▶ [Stored data]:

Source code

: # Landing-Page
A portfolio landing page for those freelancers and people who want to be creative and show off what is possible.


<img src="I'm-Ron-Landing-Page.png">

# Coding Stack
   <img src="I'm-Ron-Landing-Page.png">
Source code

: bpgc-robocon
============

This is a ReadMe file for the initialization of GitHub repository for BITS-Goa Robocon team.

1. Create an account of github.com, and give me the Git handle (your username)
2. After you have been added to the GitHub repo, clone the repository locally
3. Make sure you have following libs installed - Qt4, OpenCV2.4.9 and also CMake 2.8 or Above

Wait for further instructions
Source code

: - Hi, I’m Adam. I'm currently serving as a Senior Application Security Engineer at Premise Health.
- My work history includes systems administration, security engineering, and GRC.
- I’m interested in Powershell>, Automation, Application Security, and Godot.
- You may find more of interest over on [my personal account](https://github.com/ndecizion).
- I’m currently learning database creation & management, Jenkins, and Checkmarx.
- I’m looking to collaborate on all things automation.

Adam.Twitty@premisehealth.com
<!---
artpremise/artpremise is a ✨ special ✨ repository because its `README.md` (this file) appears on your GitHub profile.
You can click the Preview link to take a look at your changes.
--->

▶ [What to produce]: Reproduce the listing above character for character.

▶ [Solution below]:
Source code

: # Landing-Page
A portfolio landing page for those freelancers and people who want to be creative and show off what is possible.


<img src="I'm-Ron-Landing-Page.png">

# Coding Stack
   <img src="I'm-Ron-Landing-Page.png">
Source code

: bpgc-robocon
============

This is a ReadMe file for the initialization of GitHub repository for BITS-Goa Robocon team.

1. Create an account of github.com, and give me the Git handle (your username)
2. After you have been added to the GitHub repo, clone the repository locally
3. Make sure you have following libs installed - Qt4, OpenCV2.4.9 and also CMake 2.8 or Above

Wait for further instructions
Source code

: - Hi, I’m Adam. I'm currently serving as a Senior Application Security Engineer at Premise Health.
- My work history includes systems administration, security engineering, and GRC.
- I’m interested in Powershell>, Automation, Application Security, and Godot.
- You may find more of interest over on [my personal account](https://github.com/ndecizion).
- I’m currently learning database creation & management, Jenkins, and Checkmarx.
- I’m looking to collaborate on all things automation.

Adam.Twitty@premisehealth.com
<!---
artpremise/artpremise is a ✨ special ✨ repository because its `README.md` (this file) appears on your GitHub profile.
You can click the Preview link to take a look at your changes.
--->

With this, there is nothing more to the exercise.